WORK TO BE COMPLETED
May I please have every record restated word for word, with the images left out?

STUDY MATERIAL
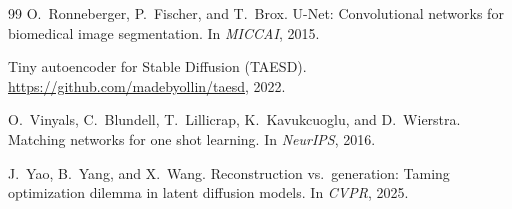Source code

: \documentclass[11pt]{article}
\begin{document}
\begin{thebibliography}{99}
 O.~Ronneberger, P.~Fischer, and T.~Brox. U-Net: Convolutional networks for biomedical image segmentation. In \emph{MICCAI}, 2015.

 Tiny autoencoder for Stable Diffusion (TAESD). \url{https://github.com/madebyollin/taesd}, 2022.

 O.~Vinyals, C.~Blundell, T.~Lillicrap, K.~Kavukcuoglu, and D.~Wierstra. Matching networks for one shot learning. In \emph{NeurIPS}, 2016.

 J.~Yao, B.~Yang, and X.~Wang. Reconstruction vs.\ generation: Taming optimization dilemma in latent diffusion models. In \emph{CVPR}, 2025.

\end{thebibliography}
\end{document}
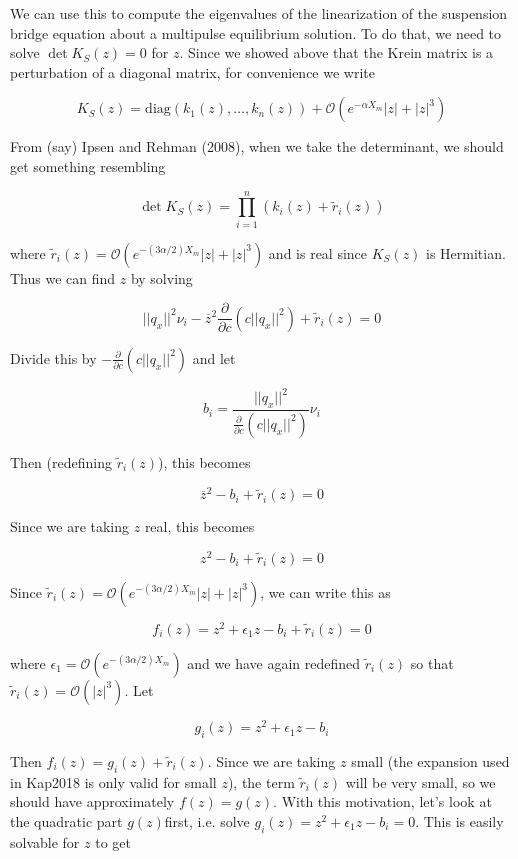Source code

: \documentclass[12pt]{article}
\begin{document}
We can use this to compute the eigenvalues of the linearization of the suspension bridge equation about a multipulse equilibrium solution. To do that, we need to solve $\det K_S(z) = 0$ for $z$. Since we showed above that the Krein matrix is a perturbation of a diagonal matrix, for convenience we write

\[
K_S(z) = \text{diag}(k_1(z), \dots, k_n(z)) + \mathcal{O}(e^{-\alpha X_m}|z| + |z|^3)
\]

From (say) Ipsen and Rehman (2008), when we take the determinant, we should get something resembling

\[
\det K_S(z) = \prod_{i = 1}^n (k_i(z) + \tilde{r}_i(z))
\]

where $\tilde{r}_i(z) = \mathcal{O}(e^{-(3 \alpha/2) X_m}|z| + |z|^3)$ and is real since $K_S(z)$ is Hermitian. Thus we can find $z$ by solving

\[
||q_x||^2 \nu_i
 - \overline{z}^2 \frac{\partial}{\partial c} \left( c||q_x||^2 \right) + \tilde{r}_i(z) = 0
\]

Divide this by $-\frac{\partial}{\partial c} \left( c||q_x||^2 \right)$ and let

\[
b_i = \frac{||q_x||^2}{\frac{\partial}{\partial c} \left( c||q_x||^2 \right)} \nu_i
\]

Then (redefining $\tilde{r}_i(z)$), this becomes

\[
\overline{z}^2 - b_i + \tilde{r}_i(z) = 0
\]

Since we are taking $z$ real, this becomes

\[
z^2 - b_i + \tilde{r}_i(z) = 0
\]

Since $\tilde{r}_i(z) = \mathcal{O}(e^{-(3 \alpha/2) X_m}|z| + |z|^3)$, we can write this as

\begin{equation}\label{fz}
f_i(z) = z^2 + \epsilon_1 z - b_i + \tilde{r}_i(z) = 0
\end{equation}

where $\epsilon_1  = \mathcal{O}(e^{-(3 \alpha/2) X_m})$ and we have again redefined $\tilde{r}_i(z)$ so that $\tilde{r}_i(z) = \mathcal{O}(|z|^3)$. Let

\begin{equation}\label{gz}
g_i(z) = z^2 + \epsilon_1 z - b_i
\end{equation}

Then $f_i(z) = g_i(z) + \tilde{r}_i(z)$. Since we are taking $z$ small (the expansion used in Kap2018 is only valid for small $z$), the term $\tilde{r}_i(z)$ will be very small, so we should have approximately $f(z) = g(z)$. With this motivation, let's look at the quadratic part $g(z)$first, i.e. solve $g_i(z) = z^2 + \epsilon_1 z - b_i = 0$. This is easily solvable for $z$ to get
\end{document}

RESULT OF THIS EXERCISE
Source code

: \documentclass[11pt]{article}
\begin{document}
\begin{thebibliography}{99}
 O.~Ronneberger, P.~Fischer, and T.~Brox. U-Net: Convolutional networks for biomedical image segmentation. In \emph{MICCAI}, 2015.

 Tiny autoencoder for Stable Diffusion (TAESD). \url{https://github.com/madebyollin/taesd}, 2022.

 O.~Vinyals, C.~Blundell, T.~Lillicrap, K.~Kavukcuoglu, and D.~Wierstra. Matching networks for one shot learning. In \emph{NeurIPS}, 2016.

 J.~Yao, B.~Yang, and X.~Wang. Reconstruction vs.\ generation: Taming optimization dilemma in latent diffusion models. In \emph{CVPR}, 2025.

\end{thebibliography}
\end{document}
Source code

: \documentclass[12pt]{article}
\begin{document}
We can use this to compute the eigenvalues of the linearization of the suspension bridge equation about a multipulse equilibrium solution. To do that, we need to solve $\det K_S(z) = 0$ for $z$. Since we showed above that the Krein matrix is a perturbation of a diagonal matrix, for convenience we write

\[
K_S(z) = \text{diag}(k_1(z), \dots, k_n(z)) + \mathcal{O}(e^{-\alpha X_m}|z| + |z|^3)
\]

From (say) Ipsen and Rehman (2008), when we take the determinant, we should get something resembling

\[
\det K_S(z) = \prod_{i = 1}^n (k_i(z) + \tilde{r}_i(z))
\]

where $\tilde{r}_i(z) = \mathcal{O}(e^{-(3 \alpha/2) X_m}|z| + |z|^3)$ and is real since $K_S(z)$ is Hermitian. Thus we can find $z$ by solving

\[
||q_x||^2 \nu_i
 - \overline{z}^2 \frac{\partial}{\partial c} \left( c||q_x||^2 \right) + \tilde{r}_i(z) = 0
\]

Divide this by $-\frac{\partial}{\partial c} \left( c||q_x||^2 \right)$ and let

\[
b_i = \frac{||q_x||^2}{\frac{\partial}{\partial c} \left( c||q_x||^2 \right)} \nu_i
\]

Then (redefining $\tilde{r}_i(z)$), this becomes

\[
\overline{z}^2 - b_i + \tilde{r}_i(z) = 0
\]

Since we are taking $z$ real, this becomes

\[
z^2 - b_i + \tilde{r}_i(z) = 0
\]

Since $\tilde{r}_i(z) = \mathcal{O}(e^{-(3 \alpha/2) X_m}|z| + |z|^3)$, we can write this as

\begin{equation}\label{fz}
f_i(z) = z^2 + \epsilon_1 z - b_i + \tilde{r}_i(z) = 0
\end{equation}

where $\epsilon_1  = \mathcal{O}(e^{-(3 \alpha/2) X_m})$ and we have again redefined $\tilde{r}_i(z)$ so that $\tilde{r}_i(z) = \mathcal{O}(|z|^3)$. Let

\begin{equation}\label{gz}
g_i(z) = z^2 + \epsilon_1 z - b_i
\end{equation}

Then $f_i(z) = g_i(z) + \tilde{r}_i(z)$. Since we are taking $z$ small (the expansion used in Kap2018 is only valid for small $z$), the term $\tilde{r}_i(z)$ will be very small, so we should have approximately $f(z) = g(z)$. With this motivation, let's look at the quadratic part $g(z)$first, i.e. solve $g_i(z) = z^2 + \epsilon_1 z - b_i = 0$. This is easily solvable for $z$ to get
\end{document}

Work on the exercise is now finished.